3. A Design Language for Visual Analytics
by John Armitage
The test of the machine is the satisfaction it gives you. There isn’t any other test. If the machine produces tranquility it’s right. If it disturbs you it’s wrong until either the machine or your mind is changed.
- Robert M. Pirsig, Zen and the Art of Motorcycle Maintenance: An Inquiry into Values
In 2010, SAP’s BI product offerings – I use “product” to refer to product/service offerings of any type – were a mishmash of multiple overlapping products, technologies, chart libraries, visual styles, and interaction behaviors. Such situations are common after corporate acquisition sprees, and BOBJ was already a conglomeration of multiple recent acquisitions of its own. Xcelsius, originally from the acquired Infommersion, was a handy desktop-based product for building information dashboards – screens of summary analytic operational data – from data in Microsoft Excel files. This was SAP’s most complete and visible product for visual analytics. However, its interaction model was from a previous computing generation, its styling was a cheap knockoff of Apple’s OSX, its workflows were complex and cumbersome, and its performance with large data sets was poor. Other offerings included WebIntelligence, Crystal Reports, BusinessObjects Explorer, and a fragmented collection of other performance management applications and component libraries that enabled the publishing of quantitative information through files, websites, mobile devices, and embedding within business applications.

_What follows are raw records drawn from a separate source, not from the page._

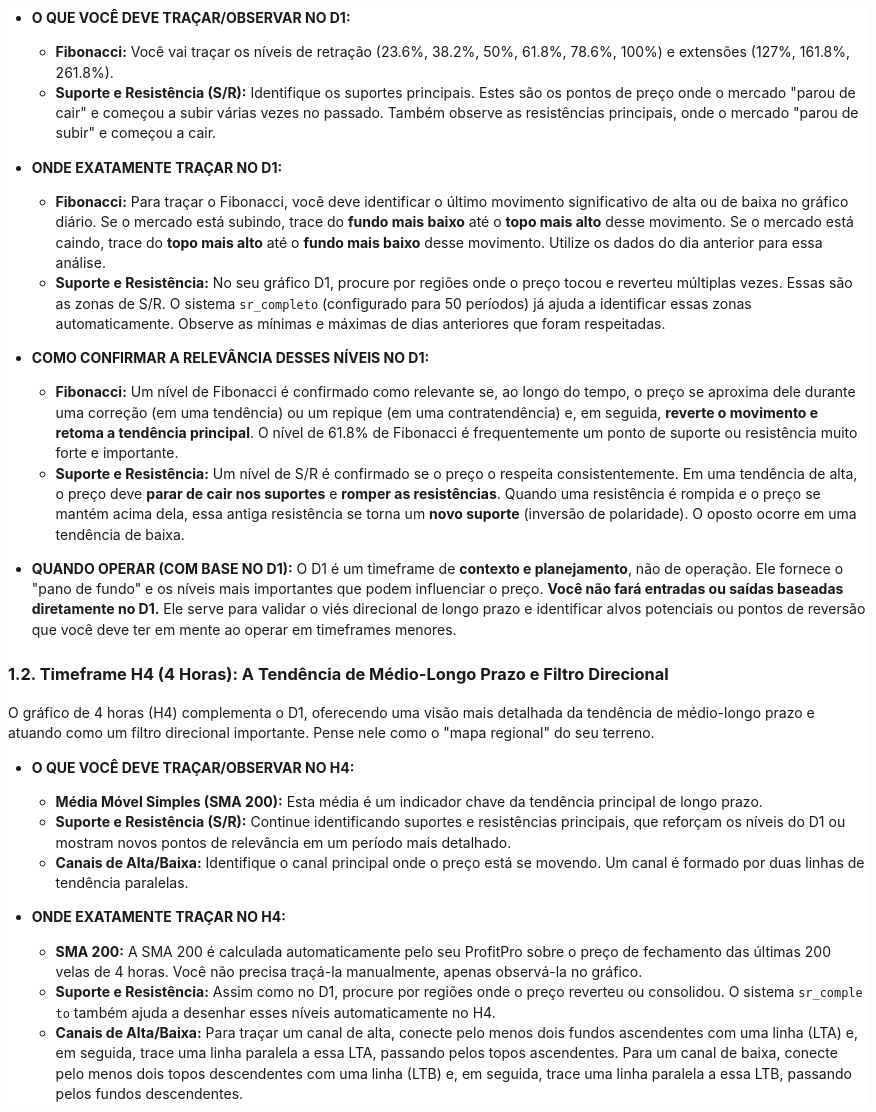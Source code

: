 *   **O QUE VOCÊ DEVE TRAÇAR/OBSERVAR NO D1:**
    *   **Fibonacci:** Você vai traçar os níveis de retração (23.6%, 38.2%, 50%, 61.8%, 78.6%, 100%) e extensões (127%, 161.8%, 261.8%).
    *   **Suporte e Resistência (S/R):** Identifique os suportes principais. Estes são os pontos de preço onde o mercado "parou de cair" e começou a subir várias vezes no passado. Também observe as resistências principais, onde o mercado "parou de subir" e começou a cair.

*   **ONDE EXATAMENTE TRAÇAR NO D1:**
    *   **Fibonacci:** Para traçar o Fibonacci, você deve identificar o último movimento significativo de alta ou de baixa no gráfico diário. Se o mercado está subindo, trace do **fundo mais baixo** até o **topo mais alto** desse movimento. Se o mercado está caindo, trace do **topo mais alto** até o **fundo mais baixo** desse movimento. Utilize os dados do dia anterior para essa análise.
    *   **Suporte e Resistência:** No seu gráfico D1, procure por regiões onde o preço tocou e reverteu múltiplas vezes. Essas são as zonas de S/R. O sistema `sr_completo` (configurado para 50 períodos) já ajuda a identificar essas zonas automaticamente. Observe as mínimas e máximas de dias anteriores que foram respeitadas.

*   **COMO CONFIRMAR A RELEVÂNCIA DESSES NÍVEIS NO D1:**
    *   **Fibonacci:** Um nível de Fibonacci é confirmado como relevante se, ao longo do tempo, o preço se aproxima dele durante uma correção (em uma tendência) ou um repique (em uma contratendência) e, em seguida, **reverte o movimento e retoma a tendência principal**. O nível de 61.8% de Fibonacci é frequentemente um ponto de suporte ou resistência muito forte e importante.
    *   **Suporte e Resistência:** Um nível de S/R é confirmado se o preço o respeita consistentemente. Em uma tendência de alta, o preço deve **parar de cair nos suportes** e **romper as resistências**. Quando uma resistência é rompida e o preço se mantém acima dela, essa antiga resistência se torna um **novo suporte** (inversão de polaridade). O oposto ocorre em uma tendência de baixa.

*   **QUANDO OPERAR (COM BASE NO D1):** O D1 é um timeframe de **contexto e planejamento**, não de operação. Ele fornece o "pano de fundo" e os níveis mais importantes que podem influenciar o preço. **Você não fará entradas ou saídas baseadas diretamente no D1.** Ele serve para validar o viés direcional de longo prazo e identificar alvos potenciais ou pontos de reversão que você deve ter em mente ao operar em timeframes menores.

### 1.2. Timeframe H4 (4 Horas): A Tendência de Médio-Longo Prazo e Filtro Direcional

O gráfico de 4 horas (H4) complementa o D1, oferecendo uma visão mais detalhada da tendência de médio-longo prazo e atuando como um filtro direcional importante. Pense nele como o "mapa regional" do seu terreno.

*   **O QUE VOCÊ DEVE TRAÇAR/OBSERVAR NO H4:**
    *   **Média Móvel Simples (SMA 200):** Esta média é um indicador chave da tendência principal de longo prazo.
    *   **Suporte e Resistência (S/R):** Continue identificando suportes e resistências principais, que reforçam os níveis do D1 ou mostram novos pontos de relevância em um período mais detalhado.
    *   **Canais de Alta/Baixa:** Identifique o canal principal onde o preço está se movendo. Um canal é formado por duas linhas de tendência paralelas.

*   **ONDE EXATAMENTE TRAÇAR NO H4:**
    *   **SMA 200:** A SMA 200 é calculada automaticamente pelo seu ProfitPro sobre o preço de fechamento das últimas 200 velas de 4 horas. Você não precisa traçá-la manualmente, apenas observá-la no gráfico.
    *   **Suporte e Resistência:** Assim como no D1, procure por regiões onde o preço reverteu ou consolidou. O sistema `sr_completo` também ajuda a desenhar esses níveis automaticamente no H4.
    *   **Canais de Alta/Baixa:** Para traçar um canal de alta, conecte pelo menos dois fundos ascendentes com uma linha (LTA) e, em seguida, trace uma linha paralela a essa LTA, passando pelos topos ascendentes. Para um canal de baixa, conecte pelo menos dois topos descendentes com uma linha (LTB) e, em seguida, trace uma linha paralela a essa LTB, passando pelos fundos descendentes.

While SAP had no shortage of application demonstrations to show customers online and at conferences, and a rudimentary guideline for how to lay out dashboards, the company had no product user experience design strategy for how to leverage the sea change of new technological opportunities being brought to the industry.
LAVA was created to address this challenge, and is an example of a design language, as defined by Wikipedia:
A design language or design vocabulary is an overarching scheme or style that guides the design of a complement of products or architectural settings. Designers wishing to give their suite of products a unique but consistent look and feel define a design language for it, which can describe choices for design aspects such as materials, color schemes, shapes, patterns, textures, or layouts. They then follow the scheme in the design of each object in the suite.
Usually, design languages are not rigorously defined; the designer basically makes one thing in a similar manner as another. In other cases, they are followed strictly, so that the products gain a strong thematic quality. For example, although there is a great variety of unusual chess set designs, the pieces within a set are usually thematically consistent.
Sometimes, designers encourage others to follow their design languages when decorating or accessorizing. In the context of graphical user interfaces, for example, human interface guidelines can be thought of as design languages for applications.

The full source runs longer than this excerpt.